Collected data
*** Block opens ***

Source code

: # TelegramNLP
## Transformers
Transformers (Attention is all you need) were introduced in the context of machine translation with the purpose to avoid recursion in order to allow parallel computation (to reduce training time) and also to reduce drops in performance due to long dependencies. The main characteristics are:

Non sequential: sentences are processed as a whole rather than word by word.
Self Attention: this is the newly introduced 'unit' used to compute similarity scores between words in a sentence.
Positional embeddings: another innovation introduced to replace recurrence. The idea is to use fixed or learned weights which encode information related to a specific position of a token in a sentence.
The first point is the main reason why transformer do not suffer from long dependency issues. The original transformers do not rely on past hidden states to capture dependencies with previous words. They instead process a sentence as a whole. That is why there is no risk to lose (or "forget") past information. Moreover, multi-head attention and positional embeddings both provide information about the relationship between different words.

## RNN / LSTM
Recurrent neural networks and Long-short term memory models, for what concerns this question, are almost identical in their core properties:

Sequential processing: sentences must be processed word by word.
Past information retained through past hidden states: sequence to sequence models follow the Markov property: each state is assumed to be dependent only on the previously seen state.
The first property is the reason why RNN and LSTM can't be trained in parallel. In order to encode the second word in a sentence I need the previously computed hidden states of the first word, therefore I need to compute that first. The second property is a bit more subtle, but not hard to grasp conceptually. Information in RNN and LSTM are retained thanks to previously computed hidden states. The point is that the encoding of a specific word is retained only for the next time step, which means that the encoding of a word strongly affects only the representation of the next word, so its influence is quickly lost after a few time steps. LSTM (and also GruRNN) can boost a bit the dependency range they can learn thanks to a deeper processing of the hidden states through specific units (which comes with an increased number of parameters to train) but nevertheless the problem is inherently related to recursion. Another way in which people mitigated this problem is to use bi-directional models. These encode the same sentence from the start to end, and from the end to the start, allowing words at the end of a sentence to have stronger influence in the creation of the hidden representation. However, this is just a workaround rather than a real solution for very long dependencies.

*** Block closes ***

* Task to carry out *
An exact copy of the lines above, from the one containing "Sequential processing: sentences" through the one containing "Past information retained", is the whole of the answer.

* Solution to this exercise *
Sequential processing: sentences must be processed word by word.
Past information retained through past hidden states: sequence to sequence models follow the Markov property: each state is assumed to be dependent only on the previously seen state.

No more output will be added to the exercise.